What happens next in relation to Covid-19 infection in Ireland is now largely down to how we each all work together by staying apart, writes Lloyd Mudiwa
I was disappointed to read infectious disease specialist at the Royal College of Surgeons in Ireland, Prof Sam McConkey’s warning in the press earlier this week that house parties being held around Ireland are “very, very bad” and a “disaster” for efforts to contain the spread of coronavirus.
This was on the back of a second house party held by my children’s neighbours over the weekend, which was attended by certainly more than four people, with the first one held at the height of the full lockdown.
We all know people, colleagues, friends, and relatives, who are sick and/or dying from Covid-19.
Not to mention that while the number of new cases of coronavirus is declining, it would be even more positive were the proportion arising from “unexplained community transmission” eliminated before further easing of the restrictions.
A significant scale of unexplained community transmission would mean there is still uncontrolled spread of the virus, which could feasibly exponentially rise over just a matter of a few days.
Illness, fatigue and social issues among healthcare workers in the line of duty all threaten the healthcare system’s capacity to manage the anticipated increase in non-Covid-19 clinical services such as elective surgical activity required for the phased resumption of surgical services.
All the deaths have so far been presented as statistics and charts. According to newly published Health Protection Surveillance Centre data, as of midnight May 31, there have now been a total 1,658 Covid-19-related deaths out of 25,066 confirmed cases of the virus in Ireland.
While I would not go as far as to call them ‘covidiots’, what those people hosting parties/partying are forgetting is that this pandemic is not simply about numbers, it is about real people. They too together with/or their loved ones could easily fall victim to the infection.
While many of those who would have been on patient wait lists may have died in the ongoing pandemic, but what about those who have been added to non-Covid-19 services such as mental health owing to the effects of the pandemic? Also, what about cancer screening (if you are not doing the diagnostics you do not pick up the early cancer, while its symptoms are still relatively more manageable) or heart disease?
This is after the just-published first study to provide an objective, accurate, and granular real-time measurement of GP workload in Ireland, which demonstrated the significant volume and variety of work undertaken by GPs, confirmed what “GPs on the ground already know and experience — that they are working longer hours with increased non-clinical demands”, according to Irish College of General Practitioners President Dr Mary Favier.
Varley said the agreement was necessary but hasty “we could have done better by putting more practical arrangements in place”.
Furthermore, many who are sick in the community have stayed away worried they might catch the virus.
What will happen?
The courage and humanity of the Health Service Executive (HSE) workforce during this pandemic has helped to attract scores of new recruits, and the Irish health system is thriving for now thanks to our “ordinary superheroes”.
But what will happen to the HSE when the clapping for these scrub- and gown-wearing heroes stops? Will the reverence and gratitude (owing to them for coming to Irish society’s rescue) wane? Will the extra funding for the Irish health system dry up?
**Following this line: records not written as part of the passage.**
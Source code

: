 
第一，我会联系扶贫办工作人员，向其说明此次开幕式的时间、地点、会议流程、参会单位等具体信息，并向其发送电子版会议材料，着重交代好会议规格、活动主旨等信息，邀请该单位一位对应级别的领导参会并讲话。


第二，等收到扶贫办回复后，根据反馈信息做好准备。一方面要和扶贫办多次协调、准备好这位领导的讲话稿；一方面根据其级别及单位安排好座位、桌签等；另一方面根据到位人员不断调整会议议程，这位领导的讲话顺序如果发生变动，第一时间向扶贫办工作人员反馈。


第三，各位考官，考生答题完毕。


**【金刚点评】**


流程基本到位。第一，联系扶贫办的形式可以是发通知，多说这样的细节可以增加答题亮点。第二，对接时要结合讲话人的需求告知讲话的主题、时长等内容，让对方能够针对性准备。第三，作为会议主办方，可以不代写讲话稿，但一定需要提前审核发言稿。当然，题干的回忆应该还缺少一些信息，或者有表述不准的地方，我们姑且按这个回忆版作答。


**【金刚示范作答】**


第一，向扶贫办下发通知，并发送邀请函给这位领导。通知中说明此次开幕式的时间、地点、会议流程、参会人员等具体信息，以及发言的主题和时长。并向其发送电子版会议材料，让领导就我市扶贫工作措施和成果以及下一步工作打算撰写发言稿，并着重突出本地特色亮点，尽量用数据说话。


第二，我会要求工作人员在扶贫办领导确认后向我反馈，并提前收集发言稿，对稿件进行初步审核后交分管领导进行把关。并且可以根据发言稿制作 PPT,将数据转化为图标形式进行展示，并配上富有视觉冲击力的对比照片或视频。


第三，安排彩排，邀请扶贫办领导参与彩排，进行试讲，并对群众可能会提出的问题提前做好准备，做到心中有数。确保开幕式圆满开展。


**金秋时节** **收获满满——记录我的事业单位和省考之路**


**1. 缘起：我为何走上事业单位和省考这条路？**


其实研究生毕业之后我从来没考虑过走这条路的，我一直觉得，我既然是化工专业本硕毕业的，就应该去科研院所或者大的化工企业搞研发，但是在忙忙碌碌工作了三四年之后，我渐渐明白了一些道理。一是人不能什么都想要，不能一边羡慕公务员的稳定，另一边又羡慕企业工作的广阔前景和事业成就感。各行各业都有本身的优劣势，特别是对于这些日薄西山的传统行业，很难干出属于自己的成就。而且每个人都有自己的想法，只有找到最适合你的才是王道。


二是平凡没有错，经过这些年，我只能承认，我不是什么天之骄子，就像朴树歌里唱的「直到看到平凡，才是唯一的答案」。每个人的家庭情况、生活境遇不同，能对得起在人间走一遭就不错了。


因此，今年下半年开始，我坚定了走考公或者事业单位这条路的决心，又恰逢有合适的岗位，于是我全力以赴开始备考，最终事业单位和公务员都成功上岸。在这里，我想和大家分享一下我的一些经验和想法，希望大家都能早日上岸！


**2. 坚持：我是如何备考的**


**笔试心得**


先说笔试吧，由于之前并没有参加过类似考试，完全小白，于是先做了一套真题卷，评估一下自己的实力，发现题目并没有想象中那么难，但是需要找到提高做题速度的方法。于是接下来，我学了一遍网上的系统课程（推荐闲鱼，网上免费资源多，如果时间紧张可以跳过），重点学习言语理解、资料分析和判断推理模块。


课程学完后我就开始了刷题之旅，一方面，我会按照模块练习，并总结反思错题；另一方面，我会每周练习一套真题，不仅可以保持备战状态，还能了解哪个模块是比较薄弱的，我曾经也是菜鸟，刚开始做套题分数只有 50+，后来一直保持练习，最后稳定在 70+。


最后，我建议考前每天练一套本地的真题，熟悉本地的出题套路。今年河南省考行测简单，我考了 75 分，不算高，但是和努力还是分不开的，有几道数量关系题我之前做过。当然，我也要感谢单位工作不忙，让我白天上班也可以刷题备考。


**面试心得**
The hope as the lockdown eases is that all people will ultimately drift back to the HSE for whatever ails them, and the service will be able to help them all.
Do we have the right infrastructure in Ireland to recover from this pandemic? How can we make sure our health service is ready for the next outbreak before/if it comes?
Already the Irish Hospital Consultants Association Council (IHCA) Secretary General, Martin Varley has warned the Oireachtas Special Committee on Covid-19 Response that there was insufficient flexibility or agility in how the hastily put together private hospitals agreement worked to provide extra hospital capacity in practice.
The IHCA has suggested the lack of sufficient practical arrangements on the implementation of the agreement resulted in suboptimal use of private hospitals capacity, while maintaining that bed utilisation had been running at about 30 to 40 per cent when the health service could have used private hospitals to the extent of 60 to 80 per cent.
The real failure had been the inability to involve all three main parties — the health service management, the private hospitals and private practice, as well as other hospital consultants’ representatives in the negotiations, IHCA Council member and Consultant Orthopaedic Surgeon, Mr Maurice Neligan, told Committee members.
There was now an urgent and essential need to utilise these capacities to their optimum and prevent in the coming months a surge of non-Covid-19 emergency cases which hospitals would not be in a position to cater for at such volumes due to the delays in care.
Let us not forget that it will only be possible for the Irish health service to help everyone who might require its services in the short to mid-term — at least for the foreseeable future — only if we help ourselves.
Although it is frustrating and challenging, it cannot be overstated how simple measures such as the two-metre physical distancing are having a huge effect.
We do not need to see any more people unnecessarily getting sick and dying.
But whatever happens now, the commitment of the Irish healthcare workers can never be forgotten and ought to be forevermore supported.